__Data shown__
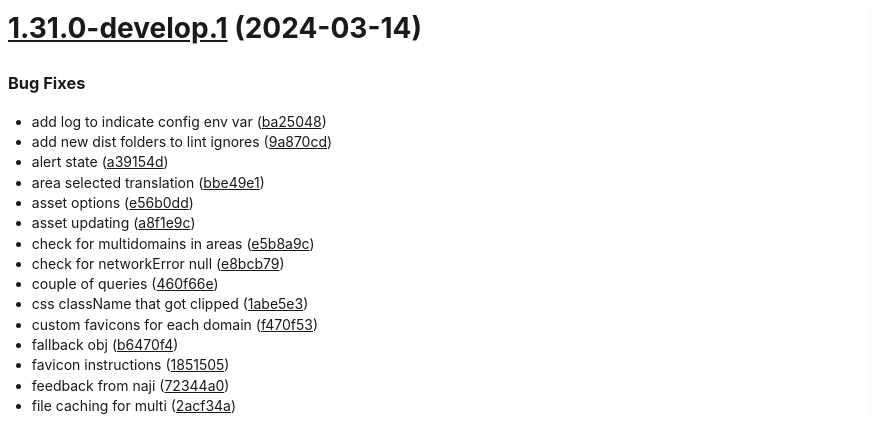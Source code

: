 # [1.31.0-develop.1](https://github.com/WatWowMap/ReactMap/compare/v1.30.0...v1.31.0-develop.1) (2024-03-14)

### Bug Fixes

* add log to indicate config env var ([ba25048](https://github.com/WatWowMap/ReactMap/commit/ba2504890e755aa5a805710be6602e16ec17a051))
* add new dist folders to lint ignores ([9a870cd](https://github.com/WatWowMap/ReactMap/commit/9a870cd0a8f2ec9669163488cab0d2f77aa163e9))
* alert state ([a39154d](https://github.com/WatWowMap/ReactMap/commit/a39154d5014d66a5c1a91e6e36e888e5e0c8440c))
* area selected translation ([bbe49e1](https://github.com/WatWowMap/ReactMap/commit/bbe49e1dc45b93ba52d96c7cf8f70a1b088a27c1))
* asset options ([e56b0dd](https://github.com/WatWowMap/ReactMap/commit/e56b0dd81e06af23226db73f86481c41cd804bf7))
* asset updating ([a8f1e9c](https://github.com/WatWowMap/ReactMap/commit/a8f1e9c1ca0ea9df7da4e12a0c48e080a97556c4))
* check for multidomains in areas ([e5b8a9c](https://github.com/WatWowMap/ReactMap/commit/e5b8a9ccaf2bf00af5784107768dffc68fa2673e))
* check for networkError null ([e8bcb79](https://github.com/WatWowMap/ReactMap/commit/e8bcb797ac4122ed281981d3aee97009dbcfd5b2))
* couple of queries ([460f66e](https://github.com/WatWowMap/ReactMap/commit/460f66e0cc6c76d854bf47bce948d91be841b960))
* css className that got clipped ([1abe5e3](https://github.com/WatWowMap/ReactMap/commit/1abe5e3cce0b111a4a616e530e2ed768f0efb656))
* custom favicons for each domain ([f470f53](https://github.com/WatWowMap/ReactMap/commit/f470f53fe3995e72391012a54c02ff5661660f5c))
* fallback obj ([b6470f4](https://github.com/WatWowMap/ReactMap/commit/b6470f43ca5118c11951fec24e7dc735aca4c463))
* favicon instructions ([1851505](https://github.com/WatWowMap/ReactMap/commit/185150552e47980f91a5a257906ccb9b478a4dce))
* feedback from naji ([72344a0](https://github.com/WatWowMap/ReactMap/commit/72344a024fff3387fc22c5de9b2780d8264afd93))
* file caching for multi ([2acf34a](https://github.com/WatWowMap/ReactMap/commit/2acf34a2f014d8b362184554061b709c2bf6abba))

* * *

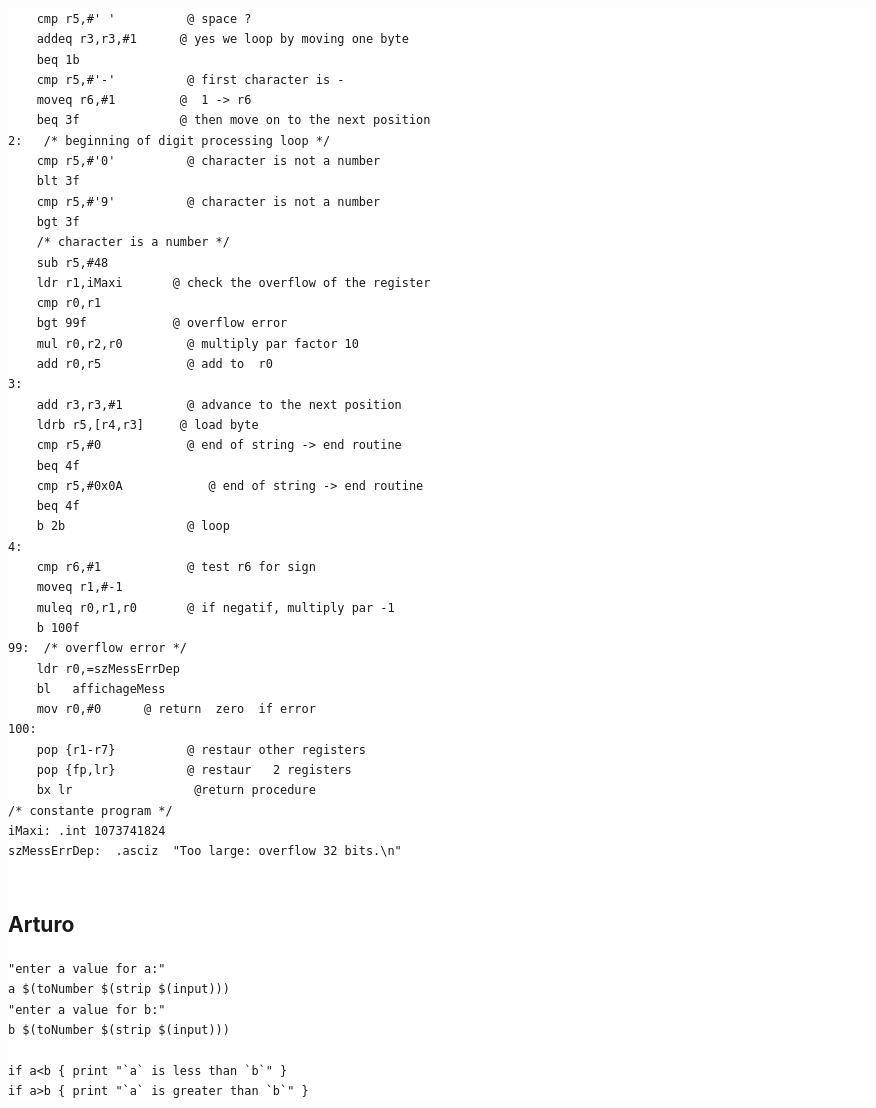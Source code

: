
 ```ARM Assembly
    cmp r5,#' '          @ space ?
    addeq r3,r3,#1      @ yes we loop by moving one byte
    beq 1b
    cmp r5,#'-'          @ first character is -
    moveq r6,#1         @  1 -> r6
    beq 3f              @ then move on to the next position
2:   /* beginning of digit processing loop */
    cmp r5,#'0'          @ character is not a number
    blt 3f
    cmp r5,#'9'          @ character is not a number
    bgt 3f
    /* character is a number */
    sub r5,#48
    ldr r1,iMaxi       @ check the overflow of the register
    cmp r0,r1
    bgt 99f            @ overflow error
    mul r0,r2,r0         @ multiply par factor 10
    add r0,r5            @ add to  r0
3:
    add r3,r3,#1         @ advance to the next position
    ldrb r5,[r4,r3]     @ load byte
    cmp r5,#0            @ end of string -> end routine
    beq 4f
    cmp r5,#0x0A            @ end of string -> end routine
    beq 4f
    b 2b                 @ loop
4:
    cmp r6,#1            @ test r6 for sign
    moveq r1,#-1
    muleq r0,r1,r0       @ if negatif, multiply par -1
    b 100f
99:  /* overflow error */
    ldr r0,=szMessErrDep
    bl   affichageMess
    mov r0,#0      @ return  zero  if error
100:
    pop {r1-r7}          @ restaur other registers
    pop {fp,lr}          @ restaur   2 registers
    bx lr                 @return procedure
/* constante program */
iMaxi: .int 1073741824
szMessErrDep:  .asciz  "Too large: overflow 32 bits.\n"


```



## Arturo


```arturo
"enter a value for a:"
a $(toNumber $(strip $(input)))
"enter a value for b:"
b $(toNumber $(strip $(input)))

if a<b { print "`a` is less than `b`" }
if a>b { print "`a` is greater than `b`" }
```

__What needs to be done__
Tally the lines above that include the word "routine"; answer with the total only.

__Answer for the task__
2